:: Work order ::
In the listing that follows, determine how many lines include the word "register". Respond with that number alone.
= Beginning of Section =
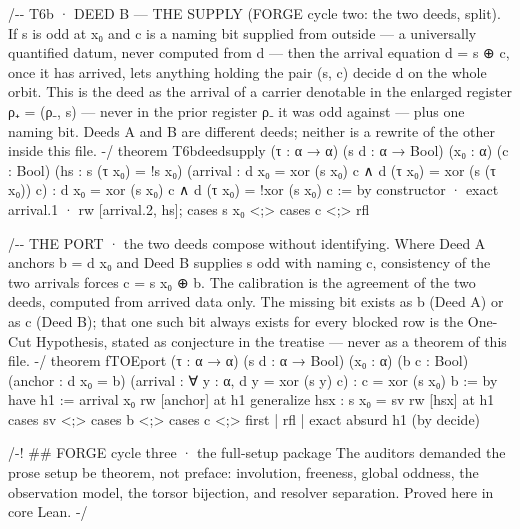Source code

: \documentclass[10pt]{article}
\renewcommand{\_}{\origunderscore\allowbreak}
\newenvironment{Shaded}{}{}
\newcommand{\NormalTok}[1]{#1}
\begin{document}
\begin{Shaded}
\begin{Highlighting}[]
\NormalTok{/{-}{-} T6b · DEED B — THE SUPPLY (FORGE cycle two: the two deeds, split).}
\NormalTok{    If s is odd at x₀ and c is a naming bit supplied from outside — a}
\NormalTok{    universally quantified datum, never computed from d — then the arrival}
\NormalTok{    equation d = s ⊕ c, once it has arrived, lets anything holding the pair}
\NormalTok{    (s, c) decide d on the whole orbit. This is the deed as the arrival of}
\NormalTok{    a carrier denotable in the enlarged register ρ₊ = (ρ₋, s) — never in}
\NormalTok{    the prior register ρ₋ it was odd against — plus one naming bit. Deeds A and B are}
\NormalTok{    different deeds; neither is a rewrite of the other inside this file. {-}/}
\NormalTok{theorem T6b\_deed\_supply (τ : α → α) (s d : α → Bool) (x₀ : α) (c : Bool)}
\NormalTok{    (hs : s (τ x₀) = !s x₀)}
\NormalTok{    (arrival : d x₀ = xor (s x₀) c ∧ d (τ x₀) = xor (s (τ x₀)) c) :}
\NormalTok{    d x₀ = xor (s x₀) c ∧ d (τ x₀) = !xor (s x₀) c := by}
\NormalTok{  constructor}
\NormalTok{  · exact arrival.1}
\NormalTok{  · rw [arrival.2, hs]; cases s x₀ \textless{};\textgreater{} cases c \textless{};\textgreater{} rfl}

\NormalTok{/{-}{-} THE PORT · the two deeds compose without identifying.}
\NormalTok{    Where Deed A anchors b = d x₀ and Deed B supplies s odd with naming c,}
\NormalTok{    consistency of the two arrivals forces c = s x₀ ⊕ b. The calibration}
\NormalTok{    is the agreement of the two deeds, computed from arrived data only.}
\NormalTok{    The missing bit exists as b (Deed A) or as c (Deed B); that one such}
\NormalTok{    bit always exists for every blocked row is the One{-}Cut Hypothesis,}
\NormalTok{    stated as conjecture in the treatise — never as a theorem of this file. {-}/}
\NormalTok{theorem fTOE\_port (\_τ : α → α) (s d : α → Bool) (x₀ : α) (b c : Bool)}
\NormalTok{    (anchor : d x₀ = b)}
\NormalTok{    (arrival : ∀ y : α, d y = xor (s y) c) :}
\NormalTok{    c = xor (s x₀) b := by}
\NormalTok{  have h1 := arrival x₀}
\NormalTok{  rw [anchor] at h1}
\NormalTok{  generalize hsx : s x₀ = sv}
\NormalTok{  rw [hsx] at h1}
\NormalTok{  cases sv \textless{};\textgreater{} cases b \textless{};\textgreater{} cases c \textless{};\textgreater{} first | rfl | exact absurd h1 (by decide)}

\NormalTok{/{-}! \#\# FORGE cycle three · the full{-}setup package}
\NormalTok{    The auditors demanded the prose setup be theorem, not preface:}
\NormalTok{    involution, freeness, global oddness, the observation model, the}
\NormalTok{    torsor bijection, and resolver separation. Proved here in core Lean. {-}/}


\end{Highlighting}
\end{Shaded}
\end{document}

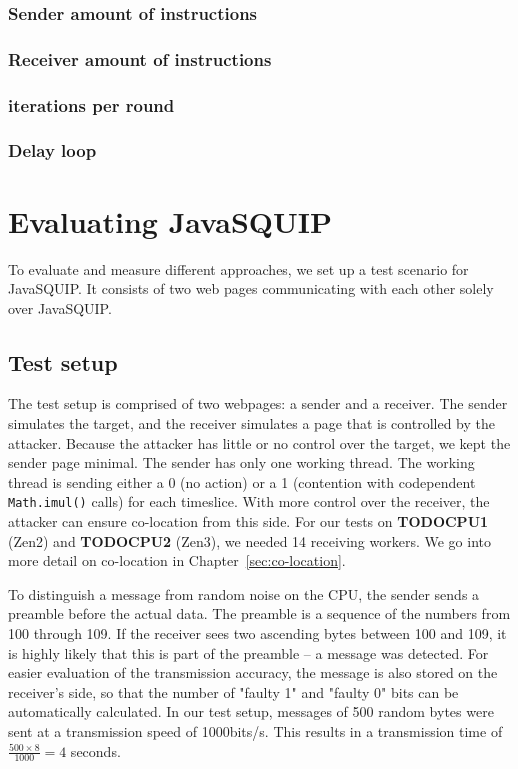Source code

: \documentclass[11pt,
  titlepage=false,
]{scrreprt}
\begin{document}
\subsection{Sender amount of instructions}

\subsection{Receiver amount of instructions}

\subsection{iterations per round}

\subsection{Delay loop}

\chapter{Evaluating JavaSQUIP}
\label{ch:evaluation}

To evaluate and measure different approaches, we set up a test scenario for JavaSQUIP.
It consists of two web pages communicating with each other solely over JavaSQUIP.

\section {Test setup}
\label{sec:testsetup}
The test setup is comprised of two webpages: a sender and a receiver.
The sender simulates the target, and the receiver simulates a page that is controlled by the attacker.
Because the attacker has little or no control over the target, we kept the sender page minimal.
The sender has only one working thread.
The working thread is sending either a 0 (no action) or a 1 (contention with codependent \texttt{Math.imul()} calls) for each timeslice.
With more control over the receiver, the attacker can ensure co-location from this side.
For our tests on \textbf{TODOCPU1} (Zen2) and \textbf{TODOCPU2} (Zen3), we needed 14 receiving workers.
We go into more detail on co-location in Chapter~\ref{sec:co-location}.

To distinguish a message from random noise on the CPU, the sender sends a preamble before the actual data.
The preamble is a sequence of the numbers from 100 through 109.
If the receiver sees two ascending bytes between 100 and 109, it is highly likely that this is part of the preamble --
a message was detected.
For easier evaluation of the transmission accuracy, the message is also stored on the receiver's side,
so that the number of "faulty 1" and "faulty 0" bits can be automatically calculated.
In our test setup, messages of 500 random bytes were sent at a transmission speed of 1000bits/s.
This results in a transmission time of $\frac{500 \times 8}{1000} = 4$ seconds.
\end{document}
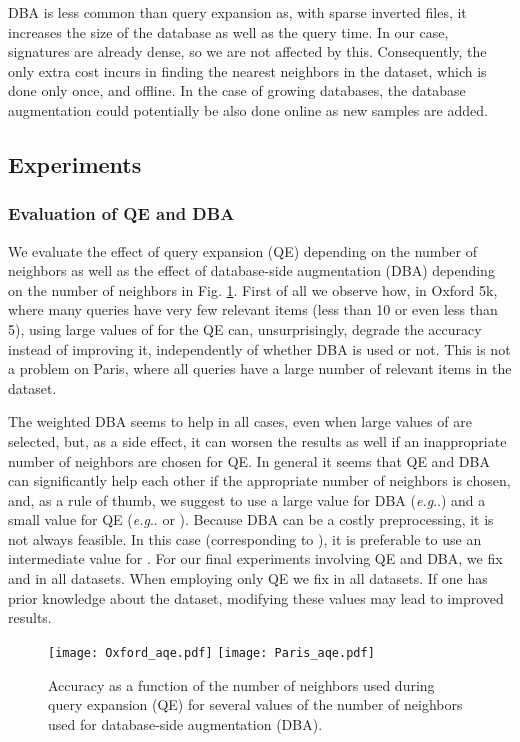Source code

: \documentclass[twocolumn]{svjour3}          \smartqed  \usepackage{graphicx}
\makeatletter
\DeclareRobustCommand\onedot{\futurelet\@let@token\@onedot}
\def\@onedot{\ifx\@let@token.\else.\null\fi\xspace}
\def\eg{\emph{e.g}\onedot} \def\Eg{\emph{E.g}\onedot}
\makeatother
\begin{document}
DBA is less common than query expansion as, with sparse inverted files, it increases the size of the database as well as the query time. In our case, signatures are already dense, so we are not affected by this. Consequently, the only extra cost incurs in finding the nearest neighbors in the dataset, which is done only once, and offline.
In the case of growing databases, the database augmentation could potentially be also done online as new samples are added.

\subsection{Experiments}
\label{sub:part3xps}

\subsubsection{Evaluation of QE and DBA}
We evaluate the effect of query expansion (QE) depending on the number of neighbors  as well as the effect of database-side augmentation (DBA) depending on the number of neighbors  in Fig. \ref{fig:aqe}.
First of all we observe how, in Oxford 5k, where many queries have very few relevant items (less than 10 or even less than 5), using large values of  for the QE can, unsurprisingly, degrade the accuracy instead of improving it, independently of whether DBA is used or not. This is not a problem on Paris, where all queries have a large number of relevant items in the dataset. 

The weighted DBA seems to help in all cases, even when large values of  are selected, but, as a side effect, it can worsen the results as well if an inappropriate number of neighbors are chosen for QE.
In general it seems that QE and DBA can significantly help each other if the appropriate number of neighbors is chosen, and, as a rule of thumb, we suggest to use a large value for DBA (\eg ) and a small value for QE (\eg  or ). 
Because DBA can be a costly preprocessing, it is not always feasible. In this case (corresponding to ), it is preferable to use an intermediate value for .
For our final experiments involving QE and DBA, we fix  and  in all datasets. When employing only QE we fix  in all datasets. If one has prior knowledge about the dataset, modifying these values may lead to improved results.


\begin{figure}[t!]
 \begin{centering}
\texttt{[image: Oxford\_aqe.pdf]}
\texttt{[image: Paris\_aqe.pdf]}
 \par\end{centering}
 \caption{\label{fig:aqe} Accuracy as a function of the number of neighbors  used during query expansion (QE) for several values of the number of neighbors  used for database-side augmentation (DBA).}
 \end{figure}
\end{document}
= End of Section =
= Beginning of Section =
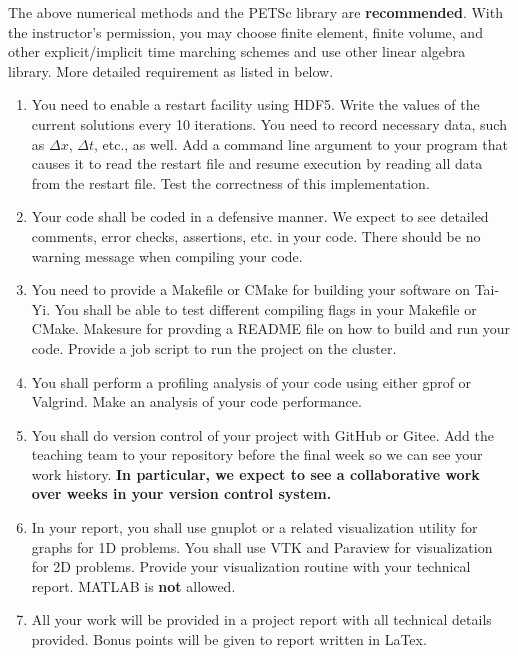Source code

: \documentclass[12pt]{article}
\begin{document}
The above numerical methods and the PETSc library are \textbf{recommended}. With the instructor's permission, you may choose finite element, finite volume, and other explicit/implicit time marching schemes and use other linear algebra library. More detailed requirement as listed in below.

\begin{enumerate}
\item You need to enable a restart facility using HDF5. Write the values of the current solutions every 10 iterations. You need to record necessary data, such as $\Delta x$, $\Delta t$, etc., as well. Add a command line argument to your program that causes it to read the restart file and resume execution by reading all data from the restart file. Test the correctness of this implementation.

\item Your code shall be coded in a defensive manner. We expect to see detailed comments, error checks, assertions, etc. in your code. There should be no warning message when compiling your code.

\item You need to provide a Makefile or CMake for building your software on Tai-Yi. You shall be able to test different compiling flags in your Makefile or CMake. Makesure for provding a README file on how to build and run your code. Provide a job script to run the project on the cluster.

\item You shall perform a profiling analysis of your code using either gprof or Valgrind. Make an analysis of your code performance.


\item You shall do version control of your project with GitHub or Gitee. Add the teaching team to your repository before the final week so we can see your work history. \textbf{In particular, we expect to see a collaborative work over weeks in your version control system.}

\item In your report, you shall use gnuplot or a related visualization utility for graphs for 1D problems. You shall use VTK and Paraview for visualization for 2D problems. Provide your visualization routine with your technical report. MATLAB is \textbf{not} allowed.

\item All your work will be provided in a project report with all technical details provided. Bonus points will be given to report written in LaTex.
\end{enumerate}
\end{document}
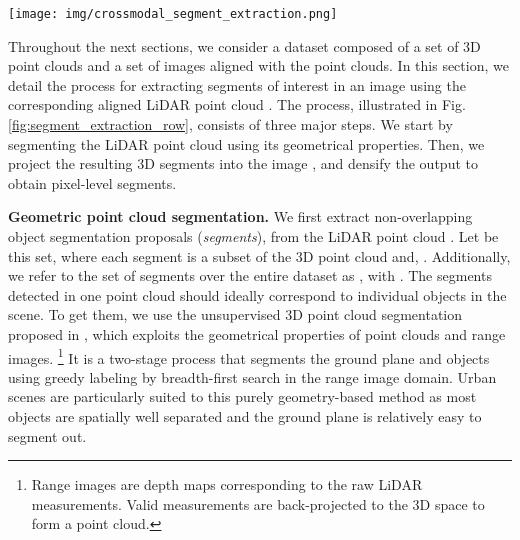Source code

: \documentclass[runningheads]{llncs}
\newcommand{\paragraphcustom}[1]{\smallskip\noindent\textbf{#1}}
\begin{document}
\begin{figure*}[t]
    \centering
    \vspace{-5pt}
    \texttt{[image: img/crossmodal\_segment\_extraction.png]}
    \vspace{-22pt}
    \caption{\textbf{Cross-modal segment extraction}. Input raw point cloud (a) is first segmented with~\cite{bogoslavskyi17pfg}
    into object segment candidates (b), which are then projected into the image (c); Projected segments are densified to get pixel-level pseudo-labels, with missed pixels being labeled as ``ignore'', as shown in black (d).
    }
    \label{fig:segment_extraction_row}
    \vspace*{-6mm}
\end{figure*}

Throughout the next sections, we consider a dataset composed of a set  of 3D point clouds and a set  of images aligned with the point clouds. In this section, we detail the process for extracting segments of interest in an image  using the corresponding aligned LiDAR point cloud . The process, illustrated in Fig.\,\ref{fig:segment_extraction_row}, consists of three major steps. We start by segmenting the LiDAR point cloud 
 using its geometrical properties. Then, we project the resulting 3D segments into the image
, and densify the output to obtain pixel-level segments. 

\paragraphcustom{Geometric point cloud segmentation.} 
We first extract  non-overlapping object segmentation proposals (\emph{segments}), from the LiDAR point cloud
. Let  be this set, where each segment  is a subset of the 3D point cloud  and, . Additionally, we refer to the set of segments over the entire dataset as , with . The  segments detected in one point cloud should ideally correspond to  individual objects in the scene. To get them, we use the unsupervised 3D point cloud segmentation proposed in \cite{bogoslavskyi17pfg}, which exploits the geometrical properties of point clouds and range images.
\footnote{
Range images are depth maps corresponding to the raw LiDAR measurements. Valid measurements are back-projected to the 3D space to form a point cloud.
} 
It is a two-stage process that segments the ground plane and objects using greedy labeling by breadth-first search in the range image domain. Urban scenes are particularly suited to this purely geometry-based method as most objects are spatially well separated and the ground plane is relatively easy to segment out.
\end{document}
= End of Section =
= Beginning of Section =
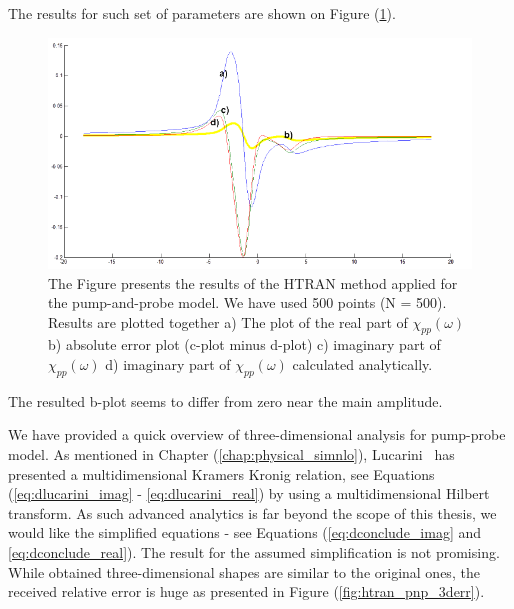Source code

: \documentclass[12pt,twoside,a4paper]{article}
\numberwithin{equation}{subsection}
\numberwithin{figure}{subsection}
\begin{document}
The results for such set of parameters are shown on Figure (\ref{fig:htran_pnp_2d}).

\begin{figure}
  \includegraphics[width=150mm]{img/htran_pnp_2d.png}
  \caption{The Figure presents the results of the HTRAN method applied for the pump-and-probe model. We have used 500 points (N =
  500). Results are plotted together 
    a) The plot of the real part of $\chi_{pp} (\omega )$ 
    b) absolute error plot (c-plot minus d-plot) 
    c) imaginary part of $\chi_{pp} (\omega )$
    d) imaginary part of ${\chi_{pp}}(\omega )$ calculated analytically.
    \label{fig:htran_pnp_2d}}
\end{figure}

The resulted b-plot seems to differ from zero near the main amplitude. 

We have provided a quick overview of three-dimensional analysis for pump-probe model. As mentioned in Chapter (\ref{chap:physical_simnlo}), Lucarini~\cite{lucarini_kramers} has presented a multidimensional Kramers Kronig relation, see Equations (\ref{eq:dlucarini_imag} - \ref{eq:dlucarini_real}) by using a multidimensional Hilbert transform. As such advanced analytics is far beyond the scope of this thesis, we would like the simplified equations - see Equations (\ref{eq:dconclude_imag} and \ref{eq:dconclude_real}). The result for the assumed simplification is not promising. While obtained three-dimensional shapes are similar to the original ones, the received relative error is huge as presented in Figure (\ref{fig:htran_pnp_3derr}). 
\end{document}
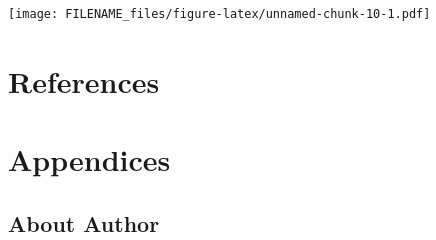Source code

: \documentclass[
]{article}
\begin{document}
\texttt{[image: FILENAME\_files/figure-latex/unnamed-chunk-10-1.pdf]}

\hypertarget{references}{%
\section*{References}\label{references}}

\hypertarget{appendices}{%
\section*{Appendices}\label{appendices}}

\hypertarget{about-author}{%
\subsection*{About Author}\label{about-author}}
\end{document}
= End of Section =
:: Exercise response ::
2